Brief: Give the number of lines in the records below that include "Validate". Reply with that number alone.

Source records:
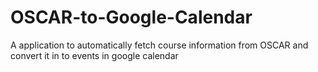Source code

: # OSCAR-to-Google-Calendar
A application to automatically fetch course information from OSCAR and convert it in to events in google calendar
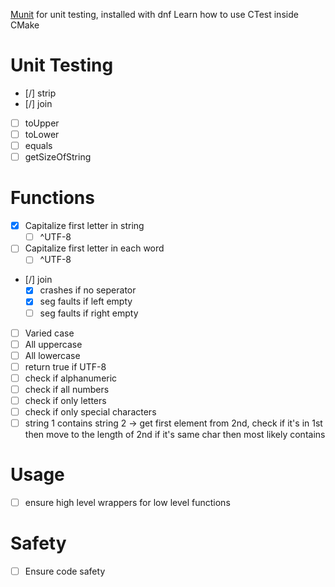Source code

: [Munit](https://nemequ.github.io/munit/#getting-started) for unit testing, installed with dnf
Learn how to use CTest inside CMake

# Unit Testing
- [/] strip
- [/] join
- [ ] toUpper
- [ ] toLower
- [ ] equals
- [ ] getSizeOfString
# Functions
- [x] Capitalize first letter in string
    - [ ] ^UTF-8
- [ ] Capitalize first letter in each word
    - [ ] ^UTF-8
- [/] join
    - [x] crashes if no seperator
    - [x] seg faults if left empty
    - [ ] seg faults if right empty
- [ ] Varied case
- [ ] All uppercase
- [ ] All lowercase
- [ ] return true if UTF-8
- [ ] check if alphanumeric
- [ ] check if all numbers
- [ ] check if only letters
- [ ] check if only special characters
- [ ] string 1 contains string 2 -> get first element from 2nd, check if it's in 1st
then move to the length of 2nd if it's same char then most likely contains
# Usage
- [ ] ensure high level wrappers for low level functions
# Safety
- [ ] Ensure code safety

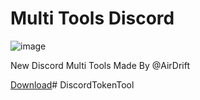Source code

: # Multi Tools Discord

![image](https://cdn.discordapp.com/attachments/1066510062501245009/1066510121548648569/Multitool_v4_discord-apercu.PNG)

New Discord Multi Tools Made By @AirDrift

[Download](https://store3.gofile.io/download/1ed25a6b-5898-4d5c-a35c-8efcc61e16e1/MultiTools.zip)# DiscordTokenTool
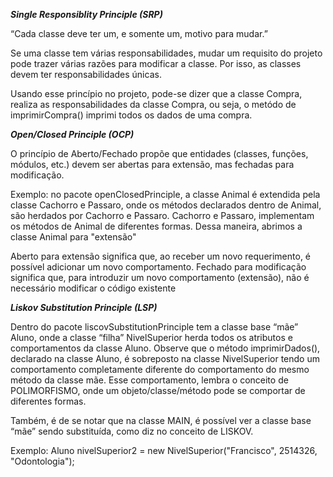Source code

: **_Single Responsiblity Principle (SRP)_**     

“Cada classe deve ter um, e somente um, motivo para mudar.”    

Se uma classe tem várias responsabilidades, mudar um requisito do projeto pode trazer várias razões para modificar a classe. Por isso, as classes devem ter responsabilidades únicas.    

Usando esse princípio no projeto, pode-se dizer que a classe Compra, realiza as responsabilidades da classe Compra, ou seja, o metódo de imprimirCompra() imprimi todos os dados de uma compra.

**_Open/Closed Principle (OCP)_**
  
O princípio de Aberto/Fechado propõe que entidades (classes, funções, módulos, etc.) devem ser abertas para extensão, mas fechadas para modificação.  
  
Exemplo: no pacote openClosedPrinciple, a classe Animal é extendida pela classe Cachorro e Passaro, onde os métodos  declarados dentro de Animal, são herdados por Cachorro e Passaro.
Cachorro e Passaro, implementam os métodos de Animal de diferentes formas. Dessa maneira, abrimos a classe Animal para "extensão"

Aberto para extensão significa que, ao receber um novo requerimento, é possível adicionar um novo comportamento. Fechado para modificação significa que, para introduzir um novo comportamento (extensão), não é necessário modificar o código existente

**_Liskov Substitution Principle (LSP)_**
  
Dentro do pacote liscovSubstitutionPrinciple tem a classe base “mãe” Aluno, onde a classe “filha” NivelSuperior herda todos os atributos e comportamentos da classe Aluno. Observe que o método imprimirDados(), declarado na classe Aluno, é sobreposto na classe NivelSuperior tendo um comportamento completamente diferente do comportamento do mesmo método da classe mãe. Esse comportamento, lembra o conceito de POLIMORFISMO, onde um objeto/classe/método pode se comportar de diferentes formas.

Também, é de se notar que na classe MAIN, é possível ver a classe base “mãe” sendo substituída, como diz no conceito de LISKOV.
  
Exemplo: Aluno nivelSuperior2 = new NivelSuperior("Francisco", 2514326, "Odontologia");


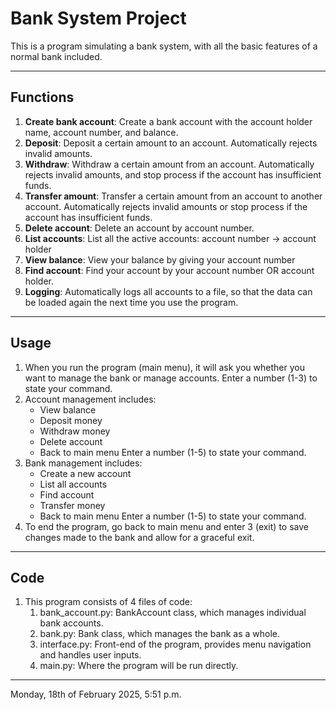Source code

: # Bank System Project

This is a program simulating a bank system, with all the basic features of a normal bank included.

---
## Functions
1. **Create bank account**: Create a bank account with the account holder name,
account number, and balance.
2. **Deposit**: Deposit a certain amount to an account. Automatically rejects invalid 
amounts.
3. **Withdraw**: Withdraw a certain amount from an account. Automatically rejects 
invalid amounts, and stop process if the account  has insufficient funds.
4. **Transfer amount**: Transfer a certain amount from an account to another account. 
Automatically rejects invalid amounts or stop process if the account has insufficient funds.
5. **Delete account**: Delete an account by account number.
6. **List accounts**: List all the active accounts: account number -> account holder
7. **View balance**: View your balance by giving your account number
8. **Find account**: Find your account by your account number OR account holder.
9. **Logging**: Automatically logs all accounts to a file, so that the data can be 
loaded again the next time you use the program.

---
## Usage
1. When you run the program (main menu), it will ask you whether you want to manage 
the bank or manage accounts. Enter a number (1-3) to state your command.
2. Account management includes:
    - View balance
    - Deposit money
    - Withdraw money
    - Delete account
    - Back to main menu
Enter a number (1-5) to state your command. 
3. Bank management includes:
    - Create a new account
    - List all accounts
    - Find account
    - Transfer money
    - Back to main menu
Enter a number (1-5) to state your command.
4. To end the program, go back to main menu and enter 3 (exit) to save changes made
to the bank and allow for a graceful exit.
---
## Code
1. This program consists of 4 files of code:
    1. bank_account.py: BankAccount class, which manages individual bank accounts.
    2. bank.py: Bank class, which manages the bank as a whole.
    3. interface.py: Front-end of the program, provides menu navigation and handles
       user inputs.
    4. main.py: Where the program will be run directly.

---
Monday, 18th of February 2025, 5:51 p.m.

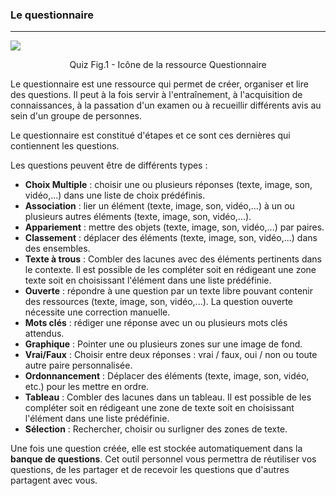 ### Le questionnaire

---

![](images/quiz_fig1.png)

<p align="center">
Quiz Fig.1 - Icône de la ressource Questionnaire
</p>
Le questionnaire est une ressource qui permet de créer, organiser et lire des questions.
Il peut à la fois servir à l'entraînement, à l'acquisition de connaissances, à la passation d'un examen ou à recueillir différents avis au sein d'un groupe de personnes.

Le questionnaire est constitué d'étapes et ce sont ces dernières qui contiennent les questions.

Les questions peuvent être de différents types :
- **Choix Multiple** : choisir une ou plusieurs réponses (texte, image, son, vidéo,...) dans une liste de choix prédéfinis.
- **Association** : lier un élément (texte, image, son, vidéo,...) à un ou plusieurs autres éléments (texte, image, son, vidéo,...).
- **Appariement** :  mettre des objets (texte, image, son, vidéo,...) par paires.
- **Classement** : déplacer des éléments (texte, image, son, vidéo,...) dans des ensembles.
- **Texte à trous** : Combler des lacunes avec des éléments pertinents dans le contexte. Il est possible de les compléter soit en rédigeant une zone texte soit en choisissant l'élément dans une liste prédéfinie.
- **Ouverte** : répondre à une question par un texte libre pouvant contenir des ressources (texte, image, son, vidéo,...). La question ouverte nécessite une correction manuelle.
- **Mots clés** : rédiger une réponse avec un ou plusieurs mots clés attendus.
- **Graphique** : Pointer une ou plusieurs zones sur une image de fond.
- **Vrai/Faux** : Choisir entre deux réponses : vrai / faux, oui / non ou toute autre paire personnalisée.
- **Ordonnancement** : Déplacer des éléments (texte, image, son, vidéo, etc.) pour les mettre en ordre.
- **Tableau** : Combler des lacunes dans un tableau. Il est possible de les compléter soit en rédigeant une zone de texte soit en choisissant l'élément dans une liste prédéfinie.
- **Sélection** : Rechercher, choisir ou surligner des zones de texte.

Une fois une question créée, elle est stockée automatiquement dans la **banque de questions**. Cet outil personnel vous permettra de réutiliser vos questions, de les partager et de recevoir les questions que d'autres partagent avec vous.
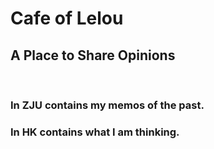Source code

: # Cafe of Lelou
<h2>A Place to Share Opinions</h2>
<br>
<h3>In ZJU contains my memos of the past.</h3>
<h3>In HK contains what I am thinking.</h3>
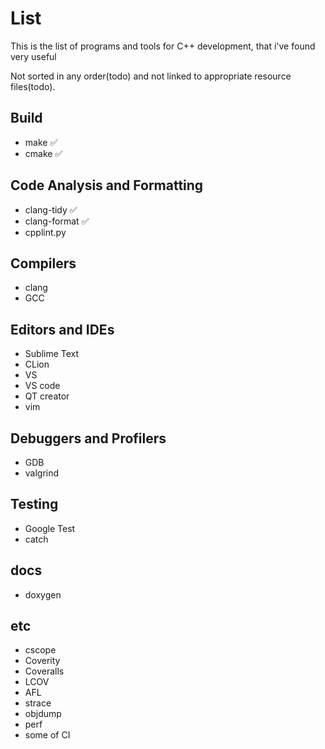 # List
This is the list of programs and tools for C++ development, 
that i've found very useful

Not sorted in any order(todo) and not linked to appropriate resource files(todo).

## Build
- make :white_check_mark:
- cmake :white_check_mark:
## Code Analysis and Formatting
- clang-tidy :white_check_mark:
- clang-format :white_check_mark:
- cpplint.py
## Compilers
- clang
- GCC
## Editors and IDEs
- Sublime Text
- CLion
- VS
- VS code
- QT creator
- vim
## Debuggers and Profilers
- GDB
- valgrind
## Testing
- Google Test
- catch
## docs
- doxygen 
## etc
- cscope
- Coverity
- Coveralls
- LCOV
- AFL
- strace
- objdump
- perf
- some of CI
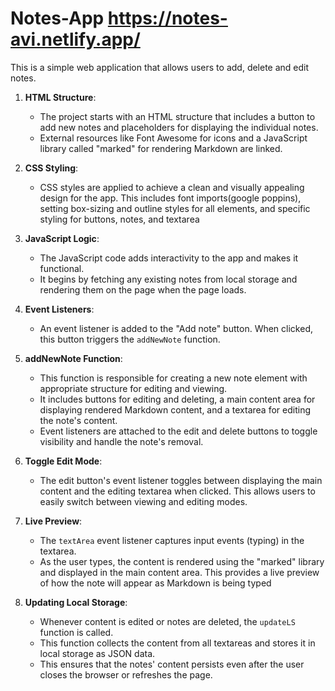 # Notes-App https://notes-avi.netlify.app/
This is a simple web application that allows users to add, delete and edit notes. 
1. **HTML Structure**:
   - The project starts with an HTML structure that includes a button to add new notes and placeholders for displaying the individual notes.
   - External resources like Font Awesome for icons and a JavaScript library called "marked" for rendering Markdown are linked.
2. **CSS Styling**:
   - CSS styles are applied to achieve a clean and visually appealing design for the app. This includes font imports(google poppins), setting box-sizing and outline styles for all elements, and specific styling for buttons, notes, and textarea
3. **JavaScript Logic**:
   - The JavaScript code adds interactivity to the app and makes it functional.
   - It begins by fetching any existing notes from local storage and rendering them on the page when the page loads.
4. **Event Listeners**:
   - An event listener is added to the "Add note" button. When clicked, this button triggers the `addNewNote` function.
  
     
5. **addNewNote Function**:
   - This function is responsible for creating a new note element with appropriate structure for editing and viewing.
   - It includes buttons for editing and deleting, a main content area for displaying rendered Markdown content, and a textarea for editing the note's content.
   - Event listeners are attached to the edit and delete buttons to toggle visibility and handle the note's removal.
6. **Toggle Edit Mode**:
   - The edit button's event listener toggles between displaying the main content and the editing textarea when clicked. This allows users to easily switch between 
     viewing and editing modes.
7. **Live Preview**:
   - The `textArea` event listener captures input events (typing) in the textarea.
   - As the user types, the content is rendered using the "marked" library and displayed in the main content area. This provides a live preview of how the note will appear as Markdown is being typed
8. **Updating Local Storage**:
   - Whenever content is edited or notes are deleted, the `updateLS` function is called.
   - This function collects the content from all textareas and stores it in local storage as JSON data.
   - This ensures that the notes' content persists even after the user closes the browser or refreshes the page.
    


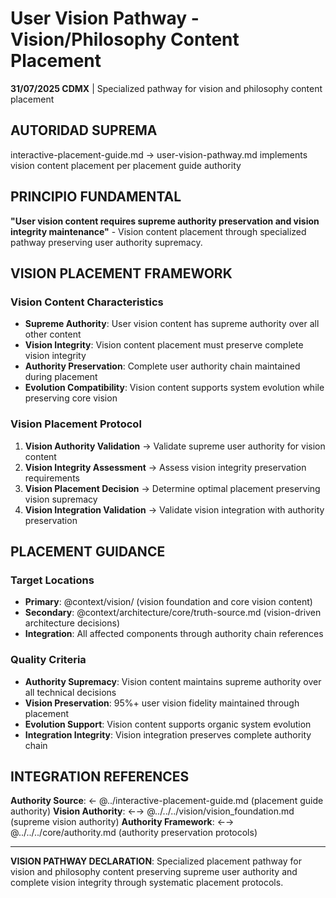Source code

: # User Vision Pathway - Vision/Philosophy Content Placement

**31/07/2025 CDMX** | Specialized pathway for vision and philosophy content placement

## AUTORIDAD SUPREMA
interactive-placement-guide.md → user-vision-pathway.md implements vision content placement per placement guide authority

## PRINCIPIO FUNDAMENTAL  
**"User vision content requires supreme authority preservation and vision integrity maintenance"** - Vision content placement through specialized pathway preserving user authority supremacy.

## VISION PLACEMENT FRAMEWORK

### **Vision Content Characteristics**
- **Supreme Authority**: User vision content has supreme authority over all other content
- **Vision Integrity**: Vision content placement must preserve complete vision integrity
- **Authority Preservation**: Complete user authority chain maintained during placement
- **Evolution Compatibility**: Vision content supports system evolution while preserving core vision

### **Vision Placement Protocol**
1. **Vision Authority Validation** → Validate supreme user authority for vision content
2. **Vision Integrity Assessment** → Assess vision integrity preservation requirements
3. **Vision Placement Decision** → Determine optimal placement preserving vision supremacy
4. **Vision Integration Validation** → Validate vision integration with authority preservation

## PLACEMENT GUIDANCE

### **Target Locations**
- **Primary**: @context/vision/ (vision foundation and core vision content)
- **Secondary**: @context/architecture/core/truth-source.md (vision-driven architecture decisions)
- **Integration**: All affected components through authority chain references

### **Quality Criteria**
- **Authority Supremacy**: Vision content maintains supreme authority over all technical decisions
- **Vision Preservation**: 95%+ user vision fidelity maintained through placement
- **Evolution Support**: Vision content supports organic system evolution
- **Integration Integrity**: Vision integration preserves complete authority chain

## INTEGRATION REFERENCES
**Authority Source**: ← @../interactive-placement-guide.md (placement guide authority)
**Vision Authority**: ←→ @../../../vision/vision_foundation.md (supreme vision authority)
**Authority Framework**: ←→ @../../../core/authority.md (authority preservation protocols)

---
**VISION PATHWAY DECLARATION**: Specialized placement pathway for vision and philosophy content preserving supreme user authority and complete vision integrity through systematic placement protocols.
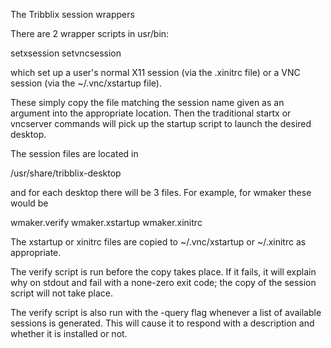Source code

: The Tribblix session wrappers

There are 2 wrapper scripts in usr/bin:

setxsession
setvncsession

which set up a user's normal X11 session (via the .xinitrc file) or a
VNC session (via the ~/.vnc/xstartup file).

These simply copy the file matching the session name given as an
argument into the appropriate location. Then the traditional startx or
vncserver commands will pick up the startup script to launch the
desired desktop.

The session files are located in

/usr/share/tribblix-desktop

and for each desktop there will be 3 files. For example, for wmaker
these would be

wmaker.verify
wmaker.xstartup
wmaker.xinitrc

The xstartup or xinitrc files are copied to ~/.vnc/xstartup or
~/.xinitrc as appropriate.

The verify script is run before the copy takes place. If it fails, it
will explain why on stdout and fail with a none-zero exit code; the
copy of the session script will not take place.

The verify script is also run with the -query flag whenever a list of
available sessions is generated. This will cause it to respond with a
description and whether it is installed or not.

Written solution: 2